I am a follower of your blog, an avid science fiction and fantasy reader, and a hoping-to-be-published-one-
Now, this is a tough one. There are a lot of different ways to approach this.
Here are my thoughts.
On one hand, you never want to "write for the market." As a reader, the books that are coming out were typically sold between a year and two years earlier. Which means you're always going to be behind the curve and therefore at a disadvantage. (Unless of course you are a psychic and can predict what's next--in which case, I'd love if you could give me a call...) But seriously, if you look at the books that have become successful, they're books that came out at a time when they were the only thing out there.
I was teaching when Twilight first came out and I saw my students roll their eyes at the idea of a girl who falls in love with a vampire. That was so not cool...until other people read it and raved about it, and then they read the series as well as several other vampire series as well.
I also firmly believe you should write what you love and what you're passionate about. This industry is tough and if you don't love the writing, the business and the publicity and the ups and downs will absolutely drain you.
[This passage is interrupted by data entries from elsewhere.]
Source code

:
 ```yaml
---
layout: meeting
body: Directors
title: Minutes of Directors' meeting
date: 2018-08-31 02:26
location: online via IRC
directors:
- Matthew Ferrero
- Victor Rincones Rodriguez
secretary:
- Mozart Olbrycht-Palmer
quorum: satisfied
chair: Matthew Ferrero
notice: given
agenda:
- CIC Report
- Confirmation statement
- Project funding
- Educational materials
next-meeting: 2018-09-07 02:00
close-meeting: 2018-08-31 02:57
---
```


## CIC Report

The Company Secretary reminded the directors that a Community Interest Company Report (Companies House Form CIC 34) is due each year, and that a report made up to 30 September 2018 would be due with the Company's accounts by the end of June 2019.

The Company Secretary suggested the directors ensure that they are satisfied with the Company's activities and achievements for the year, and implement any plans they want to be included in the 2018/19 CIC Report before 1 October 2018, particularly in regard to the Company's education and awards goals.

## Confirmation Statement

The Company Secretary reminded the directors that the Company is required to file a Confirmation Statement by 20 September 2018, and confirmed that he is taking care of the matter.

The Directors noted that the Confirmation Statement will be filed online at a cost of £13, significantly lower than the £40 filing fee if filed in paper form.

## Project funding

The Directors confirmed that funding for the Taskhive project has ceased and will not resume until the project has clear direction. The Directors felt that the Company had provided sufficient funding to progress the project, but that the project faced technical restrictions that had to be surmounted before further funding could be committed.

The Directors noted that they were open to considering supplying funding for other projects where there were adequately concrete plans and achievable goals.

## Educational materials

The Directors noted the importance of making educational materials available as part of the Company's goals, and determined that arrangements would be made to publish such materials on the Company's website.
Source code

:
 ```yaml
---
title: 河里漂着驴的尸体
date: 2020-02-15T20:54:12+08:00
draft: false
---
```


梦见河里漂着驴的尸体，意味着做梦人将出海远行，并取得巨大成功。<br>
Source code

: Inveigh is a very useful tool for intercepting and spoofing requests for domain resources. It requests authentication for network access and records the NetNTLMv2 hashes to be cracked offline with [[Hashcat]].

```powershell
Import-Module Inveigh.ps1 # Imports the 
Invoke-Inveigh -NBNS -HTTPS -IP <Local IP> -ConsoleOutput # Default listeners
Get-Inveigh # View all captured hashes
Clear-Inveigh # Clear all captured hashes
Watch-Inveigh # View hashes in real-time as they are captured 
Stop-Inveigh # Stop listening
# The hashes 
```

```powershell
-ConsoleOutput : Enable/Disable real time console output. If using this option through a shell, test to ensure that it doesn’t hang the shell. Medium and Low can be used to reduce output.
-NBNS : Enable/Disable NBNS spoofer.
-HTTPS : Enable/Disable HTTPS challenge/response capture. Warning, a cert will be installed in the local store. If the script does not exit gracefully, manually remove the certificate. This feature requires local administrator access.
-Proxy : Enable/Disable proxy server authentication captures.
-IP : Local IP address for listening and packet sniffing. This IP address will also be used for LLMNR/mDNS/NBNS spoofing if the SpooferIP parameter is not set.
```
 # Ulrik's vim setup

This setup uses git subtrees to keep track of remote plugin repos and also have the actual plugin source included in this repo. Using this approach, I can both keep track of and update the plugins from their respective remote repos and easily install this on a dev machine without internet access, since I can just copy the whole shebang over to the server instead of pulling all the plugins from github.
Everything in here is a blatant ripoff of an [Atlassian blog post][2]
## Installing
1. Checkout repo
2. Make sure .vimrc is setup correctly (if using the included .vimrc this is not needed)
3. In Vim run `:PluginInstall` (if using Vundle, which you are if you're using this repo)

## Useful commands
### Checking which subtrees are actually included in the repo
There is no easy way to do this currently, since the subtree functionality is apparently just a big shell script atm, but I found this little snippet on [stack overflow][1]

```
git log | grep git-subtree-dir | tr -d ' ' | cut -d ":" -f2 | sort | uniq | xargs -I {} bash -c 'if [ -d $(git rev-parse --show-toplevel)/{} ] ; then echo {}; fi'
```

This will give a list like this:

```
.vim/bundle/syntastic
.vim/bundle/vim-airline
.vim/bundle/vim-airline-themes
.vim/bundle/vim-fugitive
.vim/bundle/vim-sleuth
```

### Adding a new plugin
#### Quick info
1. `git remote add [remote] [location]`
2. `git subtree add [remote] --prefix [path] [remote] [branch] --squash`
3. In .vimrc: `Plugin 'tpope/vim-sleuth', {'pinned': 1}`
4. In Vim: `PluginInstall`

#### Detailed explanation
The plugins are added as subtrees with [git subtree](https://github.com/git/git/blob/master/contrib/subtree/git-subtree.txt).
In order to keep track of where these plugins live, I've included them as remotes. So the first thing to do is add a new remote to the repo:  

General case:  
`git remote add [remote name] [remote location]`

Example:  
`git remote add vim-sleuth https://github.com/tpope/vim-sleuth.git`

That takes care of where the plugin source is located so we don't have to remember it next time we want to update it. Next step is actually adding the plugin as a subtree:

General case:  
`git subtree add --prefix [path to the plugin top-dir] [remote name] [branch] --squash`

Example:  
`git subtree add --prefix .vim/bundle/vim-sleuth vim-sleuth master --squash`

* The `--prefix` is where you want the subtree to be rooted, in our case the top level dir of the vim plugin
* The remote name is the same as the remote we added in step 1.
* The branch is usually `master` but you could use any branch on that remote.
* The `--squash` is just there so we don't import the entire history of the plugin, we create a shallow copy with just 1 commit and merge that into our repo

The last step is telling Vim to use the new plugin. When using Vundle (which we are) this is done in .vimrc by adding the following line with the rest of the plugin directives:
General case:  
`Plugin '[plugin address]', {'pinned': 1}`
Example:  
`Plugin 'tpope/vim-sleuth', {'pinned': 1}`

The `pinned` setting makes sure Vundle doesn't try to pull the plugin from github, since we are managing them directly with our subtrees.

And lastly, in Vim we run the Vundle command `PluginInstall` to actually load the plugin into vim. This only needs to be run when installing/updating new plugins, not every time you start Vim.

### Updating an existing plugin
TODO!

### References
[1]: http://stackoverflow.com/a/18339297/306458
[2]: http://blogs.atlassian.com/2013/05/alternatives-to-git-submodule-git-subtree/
That said, there's a point where the art of writing and the business of publishing have to meet. And in the business Dead Genres do exist. (I think dystopian is already pretty dead). There are queries and manuscripts that I reject solely on the basis that it's paranormal or it's dystopian--because they're not selling.
So if you're writing a YA dystopian novel, where does that leave you?
I don't want to tell you to give up. If you love the novel you're writing, write it, finish it, gain the experience from the process. Even query it--write the query, revise it, send it out, make connections with agents. And then while you're querying, write something else--something different, something that will challenge you and make you better at your craft.
Do this because even if the manuscript doesn't get you an agent and/or doesn't get published, you will learn and you will become that much closer to the agent and/or the sale. And that will help you when your next manuscript is finished. Do this also because who knows, you might get lucky.
Here's why, just a few weeks ago, I requested a YA paranormal from my queries. It was literary in style and totally weird and different in comparison to what I'd seen out there. In the end I didn't offer representation, but I sent some notes on the ms (and also told the author that actually instead of doing those notes she might want to just set the ms aside and work on something else) and I said I was really interested in seeing her next project. (Agents don't lie when we say that and we don't say it to everyone.)
I have also taken on a few projects that I knew in my heart weren't "commercial." They weren't going to be an easy sell--in fact, I might not sell them at all. But I loved the manuscript and the writing, and I had faith in the author, that even if this first manuscript didn't sell, one of his/her next manuscripts would and that investment was worth it.
Another thing to keep in mind--dead genres don't say dead forever. If you can't sell that YA dystopian right now, that doesn't mean you won't be able to sell it down the road. I've told clients this. There is no shame in putting a manuscript aside, telling yourself "it isn't the right time for this one," and then planning to come back to it in a few years with a fresh perspective.
And I'd say this is good advice for everyone, no matter what you're writing--put everything you have into the manuscript you're working on. Query it, and then write something else. And keep doing that until you find an agent, until you sell your first book, and then beyond.
Be patient, it doesn't happen overnight for anyone.